Every entry needs to be reproduced exactly.

■ Study material ■

>>

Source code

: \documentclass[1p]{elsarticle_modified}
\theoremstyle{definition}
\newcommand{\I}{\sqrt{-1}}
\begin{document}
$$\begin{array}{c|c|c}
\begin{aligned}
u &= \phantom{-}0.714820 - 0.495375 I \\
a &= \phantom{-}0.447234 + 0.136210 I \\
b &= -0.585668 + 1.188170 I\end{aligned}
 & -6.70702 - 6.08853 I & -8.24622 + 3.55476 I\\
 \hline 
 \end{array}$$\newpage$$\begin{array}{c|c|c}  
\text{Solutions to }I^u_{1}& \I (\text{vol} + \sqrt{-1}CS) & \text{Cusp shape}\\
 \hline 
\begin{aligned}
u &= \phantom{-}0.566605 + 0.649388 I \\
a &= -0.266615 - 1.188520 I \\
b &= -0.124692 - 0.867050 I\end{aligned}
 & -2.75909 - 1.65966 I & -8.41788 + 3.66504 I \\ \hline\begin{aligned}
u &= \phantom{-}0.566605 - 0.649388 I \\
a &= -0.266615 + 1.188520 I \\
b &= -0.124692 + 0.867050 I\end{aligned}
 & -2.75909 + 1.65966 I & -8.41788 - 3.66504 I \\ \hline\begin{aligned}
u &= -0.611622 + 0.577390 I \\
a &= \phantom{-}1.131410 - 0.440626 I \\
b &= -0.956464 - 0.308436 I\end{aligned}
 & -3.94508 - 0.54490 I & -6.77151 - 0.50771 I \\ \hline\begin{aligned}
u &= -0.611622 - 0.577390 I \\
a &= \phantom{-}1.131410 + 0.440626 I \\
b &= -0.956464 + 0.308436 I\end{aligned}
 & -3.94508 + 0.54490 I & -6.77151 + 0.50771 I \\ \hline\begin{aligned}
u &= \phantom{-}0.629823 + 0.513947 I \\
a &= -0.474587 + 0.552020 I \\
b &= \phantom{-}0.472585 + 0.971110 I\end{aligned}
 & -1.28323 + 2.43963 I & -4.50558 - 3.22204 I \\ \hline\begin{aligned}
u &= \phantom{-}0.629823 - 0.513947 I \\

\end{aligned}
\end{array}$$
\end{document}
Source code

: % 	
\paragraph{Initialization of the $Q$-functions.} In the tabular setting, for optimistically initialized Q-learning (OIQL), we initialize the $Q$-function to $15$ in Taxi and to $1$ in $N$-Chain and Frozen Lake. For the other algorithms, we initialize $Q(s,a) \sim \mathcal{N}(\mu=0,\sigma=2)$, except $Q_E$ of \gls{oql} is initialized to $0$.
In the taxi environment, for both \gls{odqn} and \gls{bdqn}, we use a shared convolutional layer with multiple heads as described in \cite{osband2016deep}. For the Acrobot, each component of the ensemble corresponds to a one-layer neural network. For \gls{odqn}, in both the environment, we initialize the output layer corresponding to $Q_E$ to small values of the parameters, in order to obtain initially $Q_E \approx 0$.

<<

■ Task answer ■
Source code

: \documentclass[1p]{elsarticle_modified}
\theoremstyle{definition}
\newcommand{\I}{\sqrt{-1}}
\begin{document}
$$\begin{array}{c|c|c}
\begin{aligned}
u &= \phantom{-}0.714820 - 0.495375 I \\
a &= \phantom{-}0.447234 + 0.136210 I \\
b &= -0.585668 + 1.188170 I\end{aligned}
 & -6.70702 - 6.08853 I & -8.24622 + 3.55476 I\\
 \hline 
 \end{array}$$\newpage$$\begin{array}{c|c|c}  
\text{Solutions to }I^u_{1}& \I (\text{vol} + \sqrt{-1}CS) & \text{Cusp shape}\\
 \hline 
\begin{aligned}
u &= \phantom{-}0.566605 + 0.649388 I \\
a &= -0.266615 - 1.188520 I \\
b &= -0.124692 - 0.867050 I\end{aligned}
 & -2.75909 - 1.65966 I & -8.41788 + 3.66504 I \\ \hline\begin{aligned}
u &= \phantom{-}0.566605 - 0.649388 I \\
a &= -0.266615 + 1.188520 I \\
b &= -0.124692 + 0.867050 I\end{aligned}
 & -2.75909 + 1.65966 I & -8.41788 - 3.66504 I \\ \hline\begin{aligned}
u &= -0.611622 + 0.577390 I \\
a &= \phantom{-}1.131410 - 0.440626 I \\
b &= -0.956464 - 0.308436 I\end{aligned}
 & -3.94508 - 0.54490 I & -6.77151 - 0.50771 I \\ \hline\begin{aligned}
u &= -0.611622 - 0.577390 I \\
a &= \phantom{-}1.131410 + 0.440626 I \\
b &= -0.956464 + 0.308436 I\end{aligned}
 & -3.94508 + 0.54490 I & -6.77151 + 0.50771 I \\ \hline\begin{aligned}
u &= \phantom{-}0.629823 + 0.513947 I \\
a &= -0.474587 + 0.552020 I \\
b &= \phantom{-}0.472585 + 0.971110 I\end{aligned}
 & -1.28323 + 2.43963 I & -4.50558 - 3.22204 I \\ \hline\begin{aligned}
u &= \phantom{-}0.629823 - 0.513947 I \\

\end{aligned}
\end{array}$$
\end{document}
Source code

: % 	
\paragraph{Initialization of the $Q$-functions.} In the tabular setting, for optimistically initialized Q-learning (OIQL), we initialize the $Q$-function to $15$ in Taxi and to $1$ in $N$-Chain and Frozen Lake. For the other algorithms, we initialize $Q(s,a) \sim \mathcal{N}(\mu=0,\sigma=2)$, except $Q_E$ of \gls{oql} is initialized to $0$.
In the taxi environment, for both \gls{odqn} and \gls{bdqn}, we use a shared convolutional layer with multiple heads as described in \cite{osband2016deep}. For the Acrobot, each component of the ensemble corresponds to a one-layer neural network. For \gls{odqn}, in both the environment, we initialize the output layer corresponding to $Q_E$ to small values of the parameters, in order to obtain initially $Q_E \approx 0$.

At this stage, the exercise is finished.